LUBBOCK, Texas — After the Concorde had lost some of its luster with the rich and famous back in the 90’s, both British Airways and Air France tried to market the Concorde to that masses.
National Travel Systems promoted an event called “Lubbock to London” with British Airways by bringing in the Concorde G-BOAG to the Lubbock Preston Smith Airport.
Average ticket was $7,800.00 U.S. one way, and the Concorde had only one class of seating for only 100 people. It was as close to intergalactic travel as most mortals will get.
Passengers could even see the curvature of the Earth at 54,500 feet and the sky was darker due to thin atmosphere.
Flying at Mach 2, or 1,336 mph, the windows were warm to the touch because of the friction of air outside.
Traveling towards the west, the Concorde could overtake the sun and arrive at its destination before it leaves.
It was all about speed.
If Lubbock would have had a direct Concorde flight to London, England you could arrive there in roughly four hours!
The Concorde was conceived in the can-do spirit of the 1960s. After the Americans won the race to the moon, supersonic transport was the next technological advancement in aerospace.
The British and the French teamed up to take on Boeing, then the monster of aerospace, which was developing the SST — the supersonic transport. Boeing’s version was twice as big as the European model, and faster: Boeing’s engineers figured it would fly at Mach 2.5. But it was an expensive endeavor.
Boeing did not bet the company on it, and by the time the Senate voted in March 1971 to cut off federal subsidies that had helped finance development of the SST, Boeing had scrapped the jet.
Boeing decided to concentrate on building bigger aircraft for the masses like the 747.
Twenty Concordes were built and 14 entered airline service. There were 2 prototypes, 2 pre-production models and 2 “first off the line” production models.

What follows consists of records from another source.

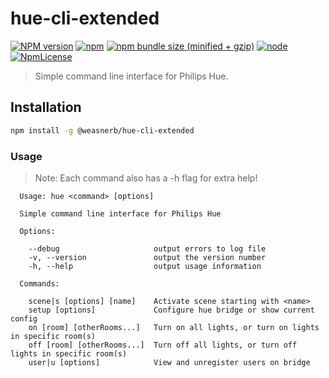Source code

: # hue-cli-extended

[![NPM version](https://img.shields.io/npm/v/@weasnerb/hue-cli-extended.svg)](https://www.npmjs.com/package/@weasnerb/hue-cli-extended)
[![npm](https://img.shields.io/npm/dt/@weasnerb/hue-cli-extended.svg)](https://www.npmjs.com/package/@weasnerb/hue-cli-extended)
[![npm bundle size (minified + gzip)](https://img.shields.io/bundlephobia/minzip/@weasnerb/hue-cli-extended.svg)](https://www.npmjs.com/package/@weasnerb/hue-cli-extended)
[![node](https://img.shields.io/node/v/@weasnerb/hue-cli-extended.svg)](https://www.npmjs.com/package/@weasnerb/hue-cli-extended)
[![NpmLicense](https://img.shields.io/npm/l/@weasnerb/hue-cli-extended.svg)](https://www.npmjs.com/package/@weasnerb/hue-cli-extended)

> Simple command line interface for Philips Hue.

## Installation

```bash
npm install -g @weasnerb/hue-cli-extended
```

### Usage

> Note: Each command also has a -h flag for extra help!

[//]: # (Start Usage Replace -- Do not remove this comment!)

```text
  Usage: hue <command> [options]

  Simple command line interface for Philips Hue

  Options:

    --debug                     output errors to log file
    -v, --version               output the version number
    -h, --help                  output usage information

  Commands:

    scene|s [options] [name]    Activate scene starting with <name>
    setup [options]             Configure hue bridge or show current config
    on [room] [otherRooms...]   Turn on all lights, or turn on lights in specific room(s)
    off [room] [otherRooms...]  Turn off all lights, or turn off lights in specific room(s)
    user|u [options]            View and unregister users on bridge

```

[//]: # (End Usage Replace -- Do not remove this comment!)

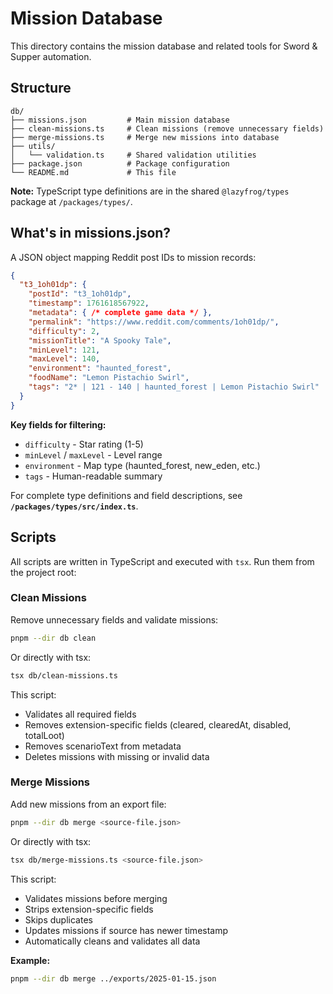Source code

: # Mission Database

This directory contains the mission database and related tools for Sword & Supper automation.

## Structure

```
db/
├── missions.json         # Main mission database
├── clean-missions.ts     # Clean missions (remove unnecessary fields)
├── merge-missions.ts     # Merge new missions into database
├── utils/
│   └── validation.ts     # Shared validation utilities
├── package.json          # Package configuration
└── README.md             # This file
```

**Note:** TypeScript type definitions are in the shared `@lazyfrog/types` package at `/packages/types/`.

## What's in missions.json?

A JSON object mapping Reddit post IDs to mission records:

```json
{
  "t3_1oh01dp": {
    "postId": "t3_1oh01dp",
    "timestamp": 1761618567922,
    "metadata": { /* complete game data */ },
    "permalink": "https://www.reddit.com/comments/1oh01dp/",
    "difficulty": 2,
    "missionTitle": "A Spooky Tale",
    "minLevel": 121,
    "maxLevel": 140,
    "environment": "haunted_forest",
    "foodName": "Lemon Pistachio Swirl",
    "tags": "2* | 121 - 140 | haunted_forest | Lemon Pistachio Swirl"
  }
}
```

**Key fields for filtering:**
- `difficulty` - Star rating (1-5)
- `minLevel` / `maxLevel` - Level range
- `environment` - Map type (haunted_forest, new_eden, etc.)
- `tags` - Human-readable summary

For complete type definitions and field descriptions, see **`/packages/types/src/index.ts`**.

## Scripts

All scripts are written in TypeScript and executed with `tsx`. Run them from the project root:

### Clean Missions

Remove unnecessary fields and validate missions:

```bash
pnpm --dir db clean
```

Or directly with tsx:
```bash
tsx db/clean-missions.ts
```

This script:
- Validates all required fields
- Removes extension-specific fields (cleared, clearedAt, disabled, totalLoot)
- Removes scenarioText from metadata
- Deletes missions with missing or invalid data

### Merge Missions

Add new missions from an export file:

```bash
pnpm --dir db merge <source-file.json>
```

Or directly with tsx:
```bash
tsx db/merge-missions.ts <source-file.json>
```

This script:
- Validates missions before merging
- Strips extension-specific fields
- Skips duplicates
- Updates missions if source has newer timestamp
- Automatically cleans and validates all data

**Example:**
```bash
pnpm --dir db merge ../exports/2025-01-15.json
```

Of these, six are on show in museums and on display.
British Airways owned seven Concordes and Air France had five.
British Airways G-BOAG first flew on April 21, 1978 from Filton.
The aircraft flew the final Speedbird 2 service from New York on October 24, 2003, and left Heathrow for the final time on November 3. It spent a day “resting” and refueling in New York before making its final flight on November 5 from New York JFK to Boeing Field, Seattle in an unusual supersonic flight (which required special permission) over the sparsely populated part of northern Canada.
It is currently displayed at Seattle’s Museum of Flight, alongside the first 707 that served as Air Force One and the prototype Boeing 747. This Concorde has flown 16,239 hours.
British Airways and Air France were able to operate Concorde at a profit, in spite of very high maintenance costs, because the aircraft was able to sustain a high ticket price. … Sadly, the final Concorde was retired in 2003, three years after the crash of Air France Flight 4590, in which all passengers and crew were killed.
Will we ever have another Concorde type aircraft?
Not to be discouraged, last year NASA unveiled its new quiet supersonic prototype, called QueSST, which it says is 1,000 times quieter than Concorde (opening up routes over land) and it may be ready to test-fly in 2019.